As we know, the world seems to be more interconnected recently, with fewer boundaries and some sociologists argue the impact of globalization means we live in a ‘global village’ and our lives are shaped by this new framework. There are 4 big changes have created this new global framework:

  • Technological changes: Technology has helped close down the distance between people. But it also brings risks on a global scale. For example, greenhouse gases produced in one place contribute to global climate change that leads to a rise in sea levels and flooding in low-lying countries. Beck argues that we are now living in ‘risk society’, where increasingly the threats to our well being come from human-made technology rather than a natural disaster.
  • Political Changes: Some sociologists argue globalization has undermined the power of the nation-state. Ohmae argues that we now live in a ‘borderless world’ in which TNC’s and consumers have more economic power than national governments. States are less able to regulate the activities of large businesses which Lash+Urry describe as ‘disorganized capitalism’.

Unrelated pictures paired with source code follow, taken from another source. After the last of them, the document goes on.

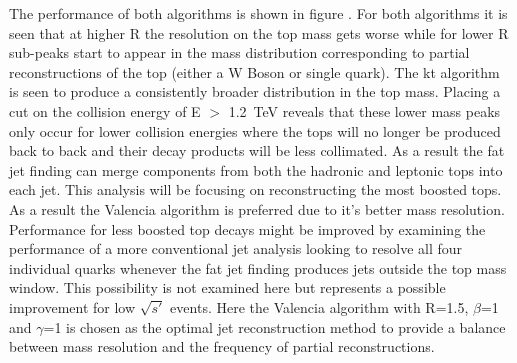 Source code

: The performance of both algorithms is shown in figure . For both algorithms it is seen that at higher R the resolution on the top mass gets worse while for lower R sub-peaks start to appear in the mass distribution corresponding to partial reconstructions of the top (either a W Boson or single quark). The kt algorithm is seen to produce a consistently broader distribution in the top mass. Placing a cut on the collision energy of E $>$ 1.2~TeV reveals that these lower mass peaks only occur for lower collision energies where the tops will no longer be produced back to back and their decay products will be less collimated. As a result the fat jet finding can merge components from both the hadronic and leptonic tops into each jet. This analysis will be focusing on reconstructing the most boosted tops. As a result the Valencia algorithm is preferred due to it's better mass resolution. Performance for less boosted top decays might be improved by examining the performance of a more conventional jet analysis looking to resolve all four individual quarks whenever the fat jet finding produces jets outside the top mass window. This possibility is not examined here but represents a possible improvement for low $\sqrt{s'}$ events. Here the Valencia algorithm with R=1.5, $\beta$=1 and $\gamma$=1 is chosen as the optimal jet reconstruction method to provide a balance between mass resolution and the frequency of partial reconstructions. 

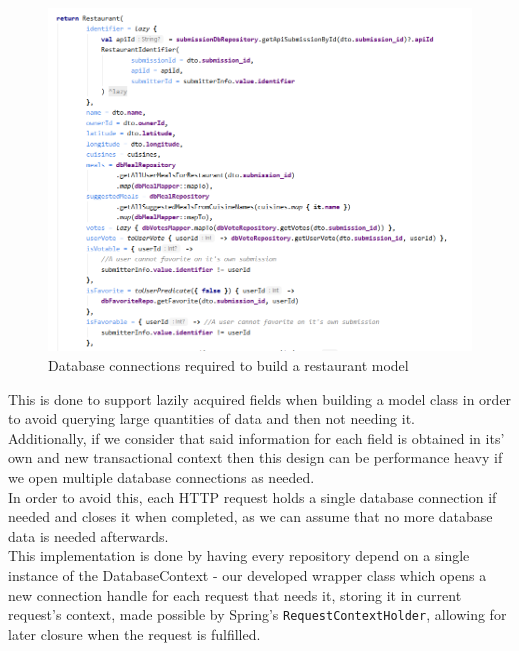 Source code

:\begin{figure}[H]
    \begin{center}
        \includegraphics[scale=0.8]{_figures/Database_connections_required_to_build_a_restaurant_model.png}
        \caption{Database connections required to build a restaurant model}
    \end{center}
\end{figure}

This is done to support lazily acquired fields when building a model class in order to avoid querying large quantities of data and then not needing it.\\

Additionally, if we consider that said information for each field is obtained in its’ own and new
transactional context then this design can be performance heavy if we open multiple
database connections as needed.\\

In order to avoid this, each HTTP request holds a single database connection if needed
and closes it when completed, as we can assume that no more database data is needed afterwards.\\

This implementation is done by having every repository depend on a single instance of the
DatabaseContext - our developed wrapper class which opens a new connection handle for each
request that needs it, storing it in current request's context, made possible by Spring's 
\texttt{RequestContextHolder}\cite{springRequestContextHolder},
 allowing for later closure when the request is fulfilled.\\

  • Changes in Culture & Identity: Globalisation makes it much harder for cultures to exist in isolation from one another. The reason for this is the role of technology and mass media. We now find ourselves living in a global culture in which Western-owned media companies spread Western culture to the rest of the world. The increased movement of people such as tourists, economic migrants, etc. helps to create a globalized culture. It also undermines traditional sources of identity such as class.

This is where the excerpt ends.